The phone on my desk startled me, its shrill ring even vibrated the computer monitor in front of me. Without thinking, I reached for the handset and answered, “87th Flying Training Squadron – Captain Guenthner speaking – How may I help you?”
I immediately recognized the voice on the other end of the line. “Captain Guenthner, this is Jessica with Presidential Flight Support. Air Force One and the President are traveling to Seoul, South Korea in two weeks. We need you to start coordinating immediately.”
My response was an unquestioning, “Yes, Ma’am.” I hung up the receiver.
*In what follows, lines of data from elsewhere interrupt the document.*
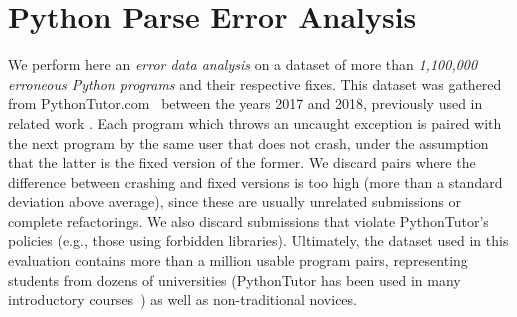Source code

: \section{Python Parse Error Analysis}
\label{sec:error-analysis}

We perform here an \emph{error data analysis} on a \python dataset of more than
\emph{1,100,000 erroneous Python programs} and their respective fixes. This
dataset was gathered from PythonTutor.com~\citep{Guo2013} between the years 2017
and 2018, previously used in related work \citep{Endres2019, Cosman2020}. Each
program which throws an uncaught \python exception is paired with the next
program by the same user that does not crash, under the assumption that the
latter is the fixed version of the former. We discard pairs where the difference
between crashing and fixed versions is too high (more than a standard deviation
above average), since these are usually unrelated submissions or complete
refactorings. We also discard submissions that violate PythonTutor's policies
(e.g., those using forbidden libraries). Ultimately, the dataset used in this
evaluation contains more than a million usable program pairs, representing
students from dozens of universities (PythonTutor has been used in many
introductory courses~\citep{Guo2013}) as well as non-traditional novices.


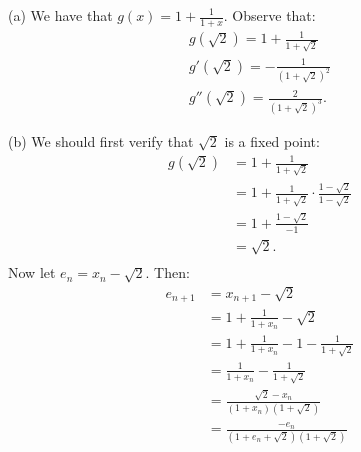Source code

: \documentclass[12pt,twoside,openany]{memoir}
\begin{document}
    \begin{solution}
        (a) We have that $g(x) = 1 + \frac{1}{1+x}$. Observe that:
            \begin{equation*}
            \begin{split}
                g(\sqrt{2}) = 1 + \frac{1}{1 + \sqrt{2}} \\
                g'(\sqrt{2}) = -\frac{1}{(1+\sqrt{2})^2} \\
                g''(\sqrt{2}) = \frac{2}{(1+\sqrt{2})^3}.
            \end{split}
            \end{equation*}

        (b) We should first verify that $\sqrt{2}$ is a fixed point:
            \begin{equation*}
            \begin{split}
                g (\sqrt{2})
                & = 1 + \frac{1}{1 + \sqrt{2}} \\
                & = 1 + \frac{1}{1 + \sqrt{2}} \cdot \frac{1 - \sqrt{2}}{1-\sqrt{2}} \\
                & = 1 + \frac{1- \sqrt{2}}{-1} \\
                & = \sqrt{2}. \\
            \end{split}
            \end{equation*}
        Now let $e_n = x_n - \sqrt{2}$. Then:
            \begin{equation*}
            \begin{split}
                e_{n+1} 
                & = x_{n+1} - \sqrt{2} \\
                & = 1 + \frac{1}{1+x_n} - \sqrt{2} \\
                & = 1 + \frac{1}{1 + x_n} - 1 - \frac{1}{1 + \sqrt{2}} \\
                & = \frac{1}{1 + x_n} - \frac{1}{ 1 + \sqrt{2}} \\
                & = \frac{\sqrt{2} - x_n}{(1+x_n)(1 + \sqrt{2})} \\
                & = \frac{-e_n}{(1+e_n + \sqrt{2})(1 + \sqrt{2})}
            \end{split}
            \end{equation*}


\end{solution}
\end{document}
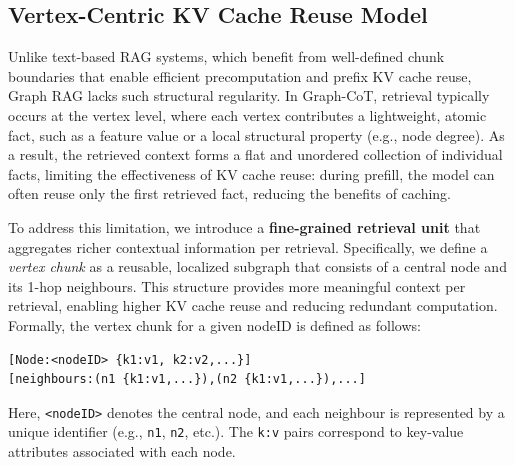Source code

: \subsection{Vertex-Centric KV Cache Reuse Model} \label{sec:vertex_centric_kv}



Unlike text-based RAG systems, which benefit from well-defined chunk boundaries that enable efficient precomputation and prefix KV cache reuse, Graph RAG lacks such structural regularity. In Graph-CoT, retrieval typically occurs at the vertex level, where each vertex contributes a lightweight, atomic fact, such as a feature value or a local structural property (e.g., node degree). As a result, the retrieved context forms a flat and unordered collection of individual facts, limiting the effectiveness of KV cache reuse: during prefill, the model can often reuse only the first retrieved fact, reducing the benefits of caching.  

To address this limitation, we introduce a \textbf{fine-grained retrieval unit} that aggregates richer contextual information per retrieval. Specifically, we define a \emph{vertex chunk} as a reusable, localized subgraph that consists of a central node and its 1-hop neighbours. This structure provides more meaningful context per retrieval, enabling higher KV cache reuse and reducing redundant computation. Formally, the vertex chunk for a given nodeID is defined as follows:

\vspace{-0.5\baselineskip}
\begin{verbatim}
[Node:<nodeID> {k1:v1, k2:v2,...}]
[neighbours:(n1 {k1:v1,...}),(n2 {k1:v1,...}),...]
\end{verbatim}
\vspace{-0.5\baselineskip}

Here, \texttt{<nodeID>} denotes the central node, and each neighbour is represented by a unique identifier (e.g., \texttt{n1}, \texttt{n2}, etc.). The \texttt{k:v} pairs correspond to key-value attributes associated with each node.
I sat there silently for a moment and stared at the monitor. A few seconds earlier I had been intensely working on graduation reports for the next class of T-38C pilots from Laughlin Air Force Base in Del Rio, Texas. They were preparing to transition to their follow-on fighter aircraft and I was facing a difficult deadline to get their paperwork accomplished in time.
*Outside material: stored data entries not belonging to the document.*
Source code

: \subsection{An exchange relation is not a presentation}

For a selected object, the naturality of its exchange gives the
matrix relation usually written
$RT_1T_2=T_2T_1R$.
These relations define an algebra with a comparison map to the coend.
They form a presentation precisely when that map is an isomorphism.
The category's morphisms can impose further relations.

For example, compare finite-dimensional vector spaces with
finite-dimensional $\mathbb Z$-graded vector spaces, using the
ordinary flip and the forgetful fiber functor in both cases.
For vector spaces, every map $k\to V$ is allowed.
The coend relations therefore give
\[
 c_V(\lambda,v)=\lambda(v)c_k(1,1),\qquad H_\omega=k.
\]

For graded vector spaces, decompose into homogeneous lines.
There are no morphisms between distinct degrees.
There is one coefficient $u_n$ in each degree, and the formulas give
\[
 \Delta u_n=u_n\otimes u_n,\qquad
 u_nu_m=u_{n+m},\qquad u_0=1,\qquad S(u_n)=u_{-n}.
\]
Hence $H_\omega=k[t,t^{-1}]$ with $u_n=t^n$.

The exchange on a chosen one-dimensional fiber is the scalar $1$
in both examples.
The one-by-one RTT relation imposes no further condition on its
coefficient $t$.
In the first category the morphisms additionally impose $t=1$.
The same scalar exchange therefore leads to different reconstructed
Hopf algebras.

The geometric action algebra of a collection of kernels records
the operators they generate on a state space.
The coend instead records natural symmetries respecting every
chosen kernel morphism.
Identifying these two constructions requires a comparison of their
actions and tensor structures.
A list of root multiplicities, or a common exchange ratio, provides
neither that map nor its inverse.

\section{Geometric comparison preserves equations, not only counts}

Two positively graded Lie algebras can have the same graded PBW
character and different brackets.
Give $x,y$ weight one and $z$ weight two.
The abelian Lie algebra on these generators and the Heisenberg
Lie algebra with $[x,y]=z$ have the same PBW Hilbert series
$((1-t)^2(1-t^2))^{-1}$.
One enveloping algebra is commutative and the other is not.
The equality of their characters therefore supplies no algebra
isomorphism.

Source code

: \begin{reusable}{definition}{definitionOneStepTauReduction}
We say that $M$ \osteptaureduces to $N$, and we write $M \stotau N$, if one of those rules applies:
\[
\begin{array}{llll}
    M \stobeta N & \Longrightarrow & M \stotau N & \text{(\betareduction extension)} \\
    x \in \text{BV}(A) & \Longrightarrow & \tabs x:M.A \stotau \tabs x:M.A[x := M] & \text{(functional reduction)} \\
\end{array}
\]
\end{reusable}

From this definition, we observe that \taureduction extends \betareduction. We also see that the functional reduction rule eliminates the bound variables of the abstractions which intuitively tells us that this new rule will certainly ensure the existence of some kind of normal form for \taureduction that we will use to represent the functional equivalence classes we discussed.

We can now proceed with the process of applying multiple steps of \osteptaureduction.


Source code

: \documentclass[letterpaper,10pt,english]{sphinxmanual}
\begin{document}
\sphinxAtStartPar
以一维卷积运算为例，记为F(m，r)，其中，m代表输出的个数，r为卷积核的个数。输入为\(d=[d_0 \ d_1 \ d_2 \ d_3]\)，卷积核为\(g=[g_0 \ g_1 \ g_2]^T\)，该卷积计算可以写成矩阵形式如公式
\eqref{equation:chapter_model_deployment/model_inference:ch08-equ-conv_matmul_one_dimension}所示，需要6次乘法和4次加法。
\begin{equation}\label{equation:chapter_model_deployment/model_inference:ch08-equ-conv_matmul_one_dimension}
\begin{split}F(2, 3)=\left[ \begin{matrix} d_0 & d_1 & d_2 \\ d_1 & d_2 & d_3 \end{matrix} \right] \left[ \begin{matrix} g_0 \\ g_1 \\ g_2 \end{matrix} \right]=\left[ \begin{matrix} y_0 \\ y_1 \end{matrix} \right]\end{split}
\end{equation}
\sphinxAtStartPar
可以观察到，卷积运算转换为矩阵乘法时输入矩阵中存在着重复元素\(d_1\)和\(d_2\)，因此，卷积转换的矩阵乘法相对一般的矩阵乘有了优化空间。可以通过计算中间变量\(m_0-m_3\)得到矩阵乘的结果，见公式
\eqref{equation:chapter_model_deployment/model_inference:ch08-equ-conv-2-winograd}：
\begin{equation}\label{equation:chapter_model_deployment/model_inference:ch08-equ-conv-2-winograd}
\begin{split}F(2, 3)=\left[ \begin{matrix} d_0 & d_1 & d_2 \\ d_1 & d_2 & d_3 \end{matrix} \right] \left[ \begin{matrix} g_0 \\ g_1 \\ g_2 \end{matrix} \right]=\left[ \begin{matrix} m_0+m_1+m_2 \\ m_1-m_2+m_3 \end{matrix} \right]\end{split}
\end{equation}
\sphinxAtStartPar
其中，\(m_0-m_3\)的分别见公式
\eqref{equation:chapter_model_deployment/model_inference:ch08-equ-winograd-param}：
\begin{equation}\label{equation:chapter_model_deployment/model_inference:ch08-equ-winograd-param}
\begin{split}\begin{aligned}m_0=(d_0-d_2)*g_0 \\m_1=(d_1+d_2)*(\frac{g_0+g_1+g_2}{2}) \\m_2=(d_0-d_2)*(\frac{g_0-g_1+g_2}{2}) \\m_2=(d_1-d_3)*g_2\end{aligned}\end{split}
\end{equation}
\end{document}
And now – in the space of a ten-second phone call – my top priority became preparing and planning for the safe and effective arrival of the President of the United States, Air Force One and the entire crew to Incheon Airport in South Korea.
For two years, while assigned to Laughlin Air Force Base in Del Rio, I served an additional duty as an Air Force One Advance Agent. Whenever requested, I would suspend my responsibilities as an Instructor Pilot and travel in support of the Office of the President and Air Force One. The White House deemed me a “representative” and I coordinated with the Secret Service, the FBI, White House Staff, local law enforcement, local emergency services and airfield representatives in order to ensure the safe arrival of Air Force One and its valuable passengers.
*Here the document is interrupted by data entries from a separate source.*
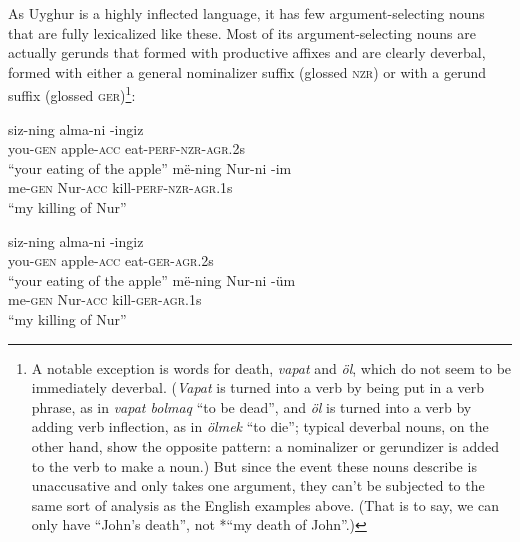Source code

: \documentclass[letterpaper,12pt]{article}
\newcommand{\poss}[2]{\textsc{agr}.{\footnotesize #1}#2}
\newcommand{\gen}{\textsc{gen}}
\begin{document}
As Uyghur is a highly inflected language, it has few argument-selecting nouns that are fully lexicalized like these. Most of its argument-selecting nouns
are actually gerunds that formed with productive affixes and are clearly deverbal, formed with either a general nominalizer suffix (glossed \textsc{nzr}) or with a 
gerund suffix (glossed \textsc{ger})\footnote{A notable exception is words for death, \textsl{vapat} and \textsl{\"ol}, which do not seem to be
immediately deverbal. (\textsl{Vapat} is turned into a verb by being put in a verb phrase, as in \textsl{vapat bolmaq} ``to be dead'', and \textsl{\"ol} is turned into a
verb by adding verb inflection, as in \textsl{\"olmek} ``to die''; typical deverbal nouns, on the other hand, show the opposite pattern: a nominalizer or gerundizer is added
to the verb to make a noun.) But since the event these nouns describe is unaccusative and only takes one argument, they can't be subjected to the same sort of analysis as the
English examples above. (That is to say, we can only have ``John's death'', not *``my death of John''.)}:
\begin{exe}
\ex
	\begin{xlist}
	\ex \gll siz-ning alma-ni -ingiz\\
					 you-\gen{} apple-\textsc{acc} eat-\textsc{perf}-\textsc{nzr}-\poss{2}{s}\\
			\glt ``your eating of the apple''
	\ex \gll m\"e-ning Nur-ni -im\\
					 me-\gen{} Nur-\textsc{acc} kill-\textsc{perf}-\textsc{nzr}-\poss{1}{s}\\
			\glt ``my killing of Nur''
	\end{xlist}
\ex
	\begin{xlist}
	\ex \gll siz-ning alma-ni -ingiz\\
					 you-\gen{} apple-\textsc{acc} eat-\textsc{ger}-\poss{2}{s}\\
			\glt ``your eating of the apple''
	\ex \gll m\"e-ning Nur-ni -\"um\\
					 me-\gen{} Nur-\textsc{acc} kill-\textsc{ger}-\poss{1}{s}\\
			\glt ``my killing of Nur''
	\end{xlist}
\end{exe}
\end{document}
Secret Weapon: Lessons Learned
I had been to Seoul several times before, but I did not have the connections or the resources to discover everything I would need to know to make this trip happen in the short timeframe. To plan a successful mission, I needed to leverage my secret weapon: Lessons Learned.
Lessons Learned are experiences distilled from a project that should be actively taken into account in future projects. These experiences should be specific, actionable and results oriented.
In 2008, the Harvard Business Review identified the value of instituting a similar process:
“For maximum impact, knowledge must be shared in systematic and clearly defined ways. Sharing can take place among individuals, groups, or whole organizations. Knowledge can move laterally or vertically within a firm.”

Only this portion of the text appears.